Levenberg–Marquardt algorithm

In mathematics and computing, the Levenberg–Marquardt algorithm (LMA), also known as the damped least-squares (DLS) method, is used to solve non-linear least squares problems. These minimization problems arise especially in least squares curve fitting.

The LMA is used in many software applications for solving generic curve-fitting problems. However, as for many fitting algorithms, the LMA finds only a local minimum, which is not necessarily the global minimum. The LMA interpolates between the Gauss–Newton algorithm (GNA) and the method of gradient descent. The LMA is more robust than the GNA, which means that in many cases it finds a solution even if it starts very far off the final minimum. For well-behaved functions and reasonable starting parameters, the LMA tends to be a bit slower than the GNA. LMA can also be viewed as Gauss–Newton using a trust region approach.

The algorithm was first published in 1944 by Kenneth Levenberg,^[1] while working at the Frankford Army Arsenal. It was rediscovered in 1963 by Donald Marquardt^[2] who worked as a statistician at DuPont and independently by Girard,^[3] Wynne^[4] and Morrison.^[5]

The problem

The primary application of the Levenberg–Marquardt algorithm is in the least-squares curve fitting problem: given a set of $m$ empirical datum pairs (x_i, y_i) of independent and dependent variables, find the parameters β of the model curve f(x, β) so that the sum of the squares of the deviations is minimized:

{\hat {\beta }}=\operatorname {argmin} \limits _{\beta }S(\beta )\equiv \operatorname {argmin} \limits _{\beta }\sum _{i=1}^{m}[y_{i}-f(x_{i},{\boldsymbol {\beta }})]^{2}.

The solution

Like other numeric minimization algorithms, the Levenberg–Marquardt algorithm is an iterative procedure. To start a minimization, the user has to provide an initial guess for the parameter vector, β. In cases with only one minimum, an uninformed standard guess like β^T = (1, 1, ..., 1) will work fine; in cases with multiple minima, the algorithm converges to the global minimum only if the initial guess is already somewhat close to the final solution.

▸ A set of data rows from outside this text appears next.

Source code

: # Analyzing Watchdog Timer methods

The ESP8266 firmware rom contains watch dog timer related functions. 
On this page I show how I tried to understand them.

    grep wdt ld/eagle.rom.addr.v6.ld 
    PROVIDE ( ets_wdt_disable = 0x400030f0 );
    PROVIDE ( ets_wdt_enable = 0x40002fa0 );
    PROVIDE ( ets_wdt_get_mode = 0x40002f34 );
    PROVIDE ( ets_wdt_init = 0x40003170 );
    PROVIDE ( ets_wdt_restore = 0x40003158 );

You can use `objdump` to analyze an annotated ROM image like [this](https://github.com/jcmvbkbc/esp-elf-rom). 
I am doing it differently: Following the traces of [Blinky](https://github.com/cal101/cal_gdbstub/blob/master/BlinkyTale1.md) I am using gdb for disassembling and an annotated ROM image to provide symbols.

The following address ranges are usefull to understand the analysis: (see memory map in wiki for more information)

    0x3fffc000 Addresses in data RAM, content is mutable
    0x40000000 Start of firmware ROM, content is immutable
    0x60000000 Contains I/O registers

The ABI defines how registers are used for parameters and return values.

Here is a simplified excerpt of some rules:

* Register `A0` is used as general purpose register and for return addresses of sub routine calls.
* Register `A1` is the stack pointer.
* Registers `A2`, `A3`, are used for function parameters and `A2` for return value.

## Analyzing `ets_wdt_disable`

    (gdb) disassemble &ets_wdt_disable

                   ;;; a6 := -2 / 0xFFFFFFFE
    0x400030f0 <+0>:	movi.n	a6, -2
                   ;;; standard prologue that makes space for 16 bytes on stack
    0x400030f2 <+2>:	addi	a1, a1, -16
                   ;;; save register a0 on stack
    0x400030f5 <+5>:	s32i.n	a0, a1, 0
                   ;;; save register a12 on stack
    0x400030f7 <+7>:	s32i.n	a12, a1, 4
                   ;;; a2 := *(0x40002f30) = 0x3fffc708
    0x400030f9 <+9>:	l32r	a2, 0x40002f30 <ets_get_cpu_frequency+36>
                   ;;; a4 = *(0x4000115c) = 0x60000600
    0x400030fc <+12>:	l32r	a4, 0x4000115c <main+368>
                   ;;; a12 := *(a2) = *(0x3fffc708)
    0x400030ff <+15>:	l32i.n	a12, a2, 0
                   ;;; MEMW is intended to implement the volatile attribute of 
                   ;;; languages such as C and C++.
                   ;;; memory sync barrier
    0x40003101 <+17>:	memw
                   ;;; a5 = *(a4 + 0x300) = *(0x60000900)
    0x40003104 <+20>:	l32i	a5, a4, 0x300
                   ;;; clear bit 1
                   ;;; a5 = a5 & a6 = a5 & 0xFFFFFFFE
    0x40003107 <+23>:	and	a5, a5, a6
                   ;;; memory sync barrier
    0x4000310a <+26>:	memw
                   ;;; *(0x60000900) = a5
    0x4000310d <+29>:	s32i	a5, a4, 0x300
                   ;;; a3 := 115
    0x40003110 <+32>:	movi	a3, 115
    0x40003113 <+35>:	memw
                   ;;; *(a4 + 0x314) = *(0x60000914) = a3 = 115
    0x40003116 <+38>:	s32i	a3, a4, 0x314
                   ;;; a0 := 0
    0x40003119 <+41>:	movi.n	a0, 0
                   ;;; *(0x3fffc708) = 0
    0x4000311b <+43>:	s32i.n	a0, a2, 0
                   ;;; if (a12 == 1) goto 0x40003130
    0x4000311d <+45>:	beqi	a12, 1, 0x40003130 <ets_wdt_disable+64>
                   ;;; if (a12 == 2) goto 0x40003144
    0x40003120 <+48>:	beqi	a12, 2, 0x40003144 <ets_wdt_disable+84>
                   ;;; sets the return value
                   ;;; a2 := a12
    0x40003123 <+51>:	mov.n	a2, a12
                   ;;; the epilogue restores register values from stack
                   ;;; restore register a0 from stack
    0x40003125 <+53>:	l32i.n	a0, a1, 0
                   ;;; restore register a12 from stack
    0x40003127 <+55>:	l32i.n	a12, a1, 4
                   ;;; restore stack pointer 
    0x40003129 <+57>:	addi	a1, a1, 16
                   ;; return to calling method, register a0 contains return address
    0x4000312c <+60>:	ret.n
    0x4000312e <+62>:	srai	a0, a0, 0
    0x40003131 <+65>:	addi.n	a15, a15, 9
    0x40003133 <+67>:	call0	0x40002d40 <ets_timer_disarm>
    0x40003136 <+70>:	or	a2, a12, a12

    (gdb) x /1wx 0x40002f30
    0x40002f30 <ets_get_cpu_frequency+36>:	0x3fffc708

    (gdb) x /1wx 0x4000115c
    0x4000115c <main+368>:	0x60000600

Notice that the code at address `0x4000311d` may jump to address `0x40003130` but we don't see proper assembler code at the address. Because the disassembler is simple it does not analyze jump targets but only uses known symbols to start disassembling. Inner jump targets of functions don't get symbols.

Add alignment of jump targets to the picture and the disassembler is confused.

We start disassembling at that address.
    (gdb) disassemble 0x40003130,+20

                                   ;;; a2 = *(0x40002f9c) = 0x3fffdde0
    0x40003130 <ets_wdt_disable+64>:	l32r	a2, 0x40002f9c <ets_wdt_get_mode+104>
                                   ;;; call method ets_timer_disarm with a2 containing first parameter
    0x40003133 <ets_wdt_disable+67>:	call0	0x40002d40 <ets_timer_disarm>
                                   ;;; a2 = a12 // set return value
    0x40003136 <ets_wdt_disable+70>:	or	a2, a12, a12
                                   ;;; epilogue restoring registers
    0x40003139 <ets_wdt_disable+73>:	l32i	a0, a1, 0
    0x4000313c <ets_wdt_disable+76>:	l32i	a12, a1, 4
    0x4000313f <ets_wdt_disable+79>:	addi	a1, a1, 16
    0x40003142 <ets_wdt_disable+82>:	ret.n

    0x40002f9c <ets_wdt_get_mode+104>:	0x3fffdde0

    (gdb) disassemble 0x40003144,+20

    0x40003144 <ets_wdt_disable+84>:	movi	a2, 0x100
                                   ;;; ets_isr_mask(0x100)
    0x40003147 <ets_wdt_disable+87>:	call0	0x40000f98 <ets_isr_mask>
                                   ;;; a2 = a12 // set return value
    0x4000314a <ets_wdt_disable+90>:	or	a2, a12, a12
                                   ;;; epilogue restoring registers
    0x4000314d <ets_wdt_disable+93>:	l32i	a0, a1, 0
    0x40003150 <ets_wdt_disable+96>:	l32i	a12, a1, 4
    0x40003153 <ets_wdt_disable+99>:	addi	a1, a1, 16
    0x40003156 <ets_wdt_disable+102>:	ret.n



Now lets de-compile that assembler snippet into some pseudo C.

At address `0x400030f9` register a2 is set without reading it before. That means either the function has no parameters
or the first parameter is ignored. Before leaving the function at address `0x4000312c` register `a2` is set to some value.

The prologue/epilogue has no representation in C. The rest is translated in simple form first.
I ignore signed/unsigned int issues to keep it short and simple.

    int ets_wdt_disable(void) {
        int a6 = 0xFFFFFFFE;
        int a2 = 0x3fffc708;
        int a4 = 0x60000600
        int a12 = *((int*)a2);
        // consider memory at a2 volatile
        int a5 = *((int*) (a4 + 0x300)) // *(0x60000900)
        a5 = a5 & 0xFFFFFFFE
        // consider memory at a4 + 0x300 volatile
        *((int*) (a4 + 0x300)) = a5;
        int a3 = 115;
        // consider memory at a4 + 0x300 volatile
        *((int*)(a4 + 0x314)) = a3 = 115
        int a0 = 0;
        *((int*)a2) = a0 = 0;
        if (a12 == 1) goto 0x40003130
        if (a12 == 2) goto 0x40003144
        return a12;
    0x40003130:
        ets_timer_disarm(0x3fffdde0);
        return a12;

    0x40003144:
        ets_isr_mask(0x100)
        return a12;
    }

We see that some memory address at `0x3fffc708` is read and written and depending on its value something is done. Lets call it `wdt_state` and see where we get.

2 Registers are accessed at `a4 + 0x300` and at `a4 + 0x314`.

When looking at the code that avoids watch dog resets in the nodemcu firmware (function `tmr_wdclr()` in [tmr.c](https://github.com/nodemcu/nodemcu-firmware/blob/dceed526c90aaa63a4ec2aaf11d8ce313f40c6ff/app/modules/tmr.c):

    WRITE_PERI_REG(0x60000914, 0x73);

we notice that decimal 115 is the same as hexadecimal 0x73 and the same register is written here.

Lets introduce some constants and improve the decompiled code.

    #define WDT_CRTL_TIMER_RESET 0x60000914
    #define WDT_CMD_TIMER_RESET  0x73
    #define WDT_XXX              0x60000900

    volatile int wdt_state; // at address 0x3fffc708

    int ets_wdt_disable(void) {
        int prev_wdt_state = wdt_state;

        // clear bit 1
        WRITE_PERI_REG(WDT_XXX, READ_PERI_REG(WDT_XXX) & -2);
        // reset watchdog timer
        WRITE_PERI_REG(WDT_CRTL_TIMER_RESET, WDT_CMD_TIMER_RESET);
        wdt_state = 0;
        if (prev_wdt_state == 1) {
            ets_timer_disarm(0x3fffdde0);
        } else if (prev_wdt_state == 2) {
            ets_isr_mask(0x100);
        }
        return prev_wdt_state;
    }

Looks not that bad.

In each iteration step, the parameter vector β is replaced by a new estimate β + δ. To determine δ, the functions $f(x_{i},{\boldsymbol {\beta }}+{\boldsymbol {\delta }})$ are approximated by their linearizations:

f(x_{i},{\boldsymbol {\beta }}+{\boldsymbol {\delta }})\approx f(x_{i},{\boldsymbol {\beta }})+J_{i}{\boldsymbol {\delta }},

where

J_{i}={\frac {\partial f(x_{i},{\boldsymbol {\beta }})}{\partial {\boldsymbol {\beta }}}}

is the gradient (row-vector in this case) of f with respect to β.

The sum of squares $S(\beta )$ at its minimum has a zero gradient with respect to β. The above first-order approximation of $f(x_{i},{\boldsymbol {\beta }}+{\boldsymbol {\delta }})$ gives

S({\boldsymbol {\beta }}+{\boldsymbol {\delta }})\approx \sum _{i=1}^{m}\left(y_{i}-f(x_{i},{\boldsymbol {\beta }})-J_{i}{\boldsymbol {\delta }}\right)^{2},

or in vector notation,

{\begin{aligned}S({\boldsymbol {\beta }}+{\boldsymbol {\delta }})&\approx \|\mathbf {y} -\mathbf {f} ({\boldsymbol {\beta }})-\mathbf {J} {\boldsymbol {\delta }}\|^{2}\\&=[\mathbf {y} -\mathbf {f} ({\boldsymbol {\beta }})-\mathbf {J} {\boldsymbol {\delta }}]^{T}[\mathbf {y} -\mathbf {f} ({\boldsymbol {\beta }})-\mathbf {J} {\boldsymbol {\delta }}]\\&=[\mathbf {y} -\mathbf {f} ({\boldsymbol {\beta }})]^{T}[\mathbf {y} -\mathbf {f} ({\boldsymbol {\beta }})]-[\mathbf {y} -\mathbf {f} ({\boldsymbol {\beta }})]^{T}\mathbf {J} {\boldsymbol {\delta }}-(\mathbf {J} {\boldsymbol {\delta }})^{T}[\mathbf {y} -\mathbf {f} ({\boldsymbol {\beta }})]+{\boldsymbol {\delta }}^{T}\mathbf {J} ^{T}\mathbf {J} {\boldsymbol {\delta }}\\&=[\mathbf {y} -\mathbf {f} ({\boldsymbol {\beta }})]^{T}[\mathbf {y} -\mathbf {f} ({\boldsymbol {\beta }})]-2[\mathbf {y} -\mathbf {f} ({\boldsymbol {\beta }})]^{T}\mathbf {J} {\boldsymbol {\delta }}+{\boldsymbol {\delta }}^{T}\mathbf {J} ^{T}\mathbf {J} {\boldsymbol {\delta }}.\end{aligned}}

Taking the derivative of $S({\boldsymbol {\beta }}+{\boldsymbol {\delta }})$ with respect to δ and setting the result to zero gives

(\mathbf {J} ^{T}\mathbf {J} ){\boldsymbol {\delta }}=\mathbf {J} ^{T}[\mathbf {y} -f({\boldsymbol {\beta }})],

where $\mathbf {J}$ is the Jacobian matrix whose i-th row equals $J_{i}$ , and where $\mathbf f$ and $\mathbf {y}$ are vectors with i-th component $f(x_{i},{\boldsymbol {\beta }})$ and $y_{i}$ respectively. This is a set of linear equations, which can be solved for δ.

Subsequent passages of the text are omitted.